Through Createspace.com

Createspace is a website where anyone can sell their creative work (movies, music, etc.). If you post your movie for sale there, you will receive an invitation to list it on IMDb.

Step-by-step instructions on this method can be found here, but basically you just sign up on the website, mail then 2 copies of your DVD, and you’ll receive an email link inviting you to list the movie on IMDb.

A Note on Webseries and TV Shows

It is much harder to get webseries and such listed as far as I can tell.

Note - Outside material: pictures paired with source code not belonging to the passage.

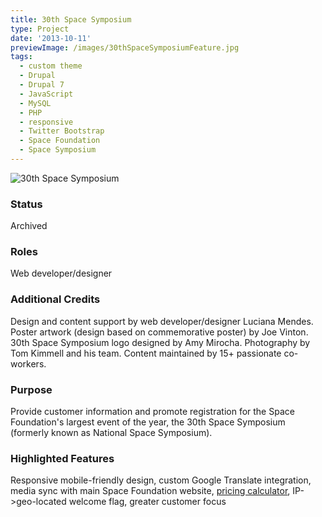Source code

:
 ```yaml
---
title: 30th Space Symposium
type: Project
date: '2013-10-11'
previewImage: /images/30thSpaceSymposiumFeature.jpg
tags:
  - custom theme
  - Drupal
  - Drupal 7
  - JavaScript
  - MySQL
  - PHP
  - responsive
  - Twitter Bootstrap
  - Space Foundation
  - Space Symposium
---
```

![30th Space Symposium](/images/30thSymposium.jpg)

### Status

Archived

### Roles

Web developer/designer

### Additional Credits

Design and content support by web developer/designer Luciana Mendes. Poster artwork (design based on commemorative poster) by Joe Vinton. 30th Space Symposium logo designed by Amy Mirocha. Photography by Tom Kimmell and his team. Content maintained by 15+ passionate co-workers.

### Purpose

Provide customer information and promote registration for the Space Foundation's largest event of the year, the 30th Space Symposium (formerly known as National Space Symposium).

### Highlighted Features

Responsive mobile-friendly design, custom Google Translate integration, media sync with main Space Foundation website, [pricing calculator](http://www.spacesymposium.org/register/fees-tickets-policies), IP->geo-located welcome flag, greater customer focus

However, it appears that best way to get a web video listed is to have it on a legitimate site like FunnyOrDie.com, or otherwise published on the web (preferably on a web series website rather than simply youtube) so the powers at be can verify its existence.

Amazon

You might notice that IMDb, Withoutabox, and Createspace are all owned by Amazon. ‘Nuff said.

A Note to Filmmakers

Look, I know you’re busy slaving away getting me the color-corrected, raw footage for my reel, but if you’re not going to pay me then I would really appreciate you taking the 17 minutes to get the project listed on IMDb and linked to my account. Besides, it helps you out too. It’s a win-win!

A Note to Actors

Please, for the love of all that is holy, use this information! Send this post to all the filmmakers you’ve worked with. Heck, offer to pay the money to enter it into a festival. You shouldn’t have to do that, but paying a measly $30 to get a project listed on IMDb is so worth it for you. You know all those dinky, non-union projects you did that turned out like crap? Stop complaining about how you can’t use the footage for your reel and GET THEM ON IMDB! No one is going to see the project anyway, so you might as well make it seem like somewhat of a big deal by getting it listed. Thus ends my mini-rant.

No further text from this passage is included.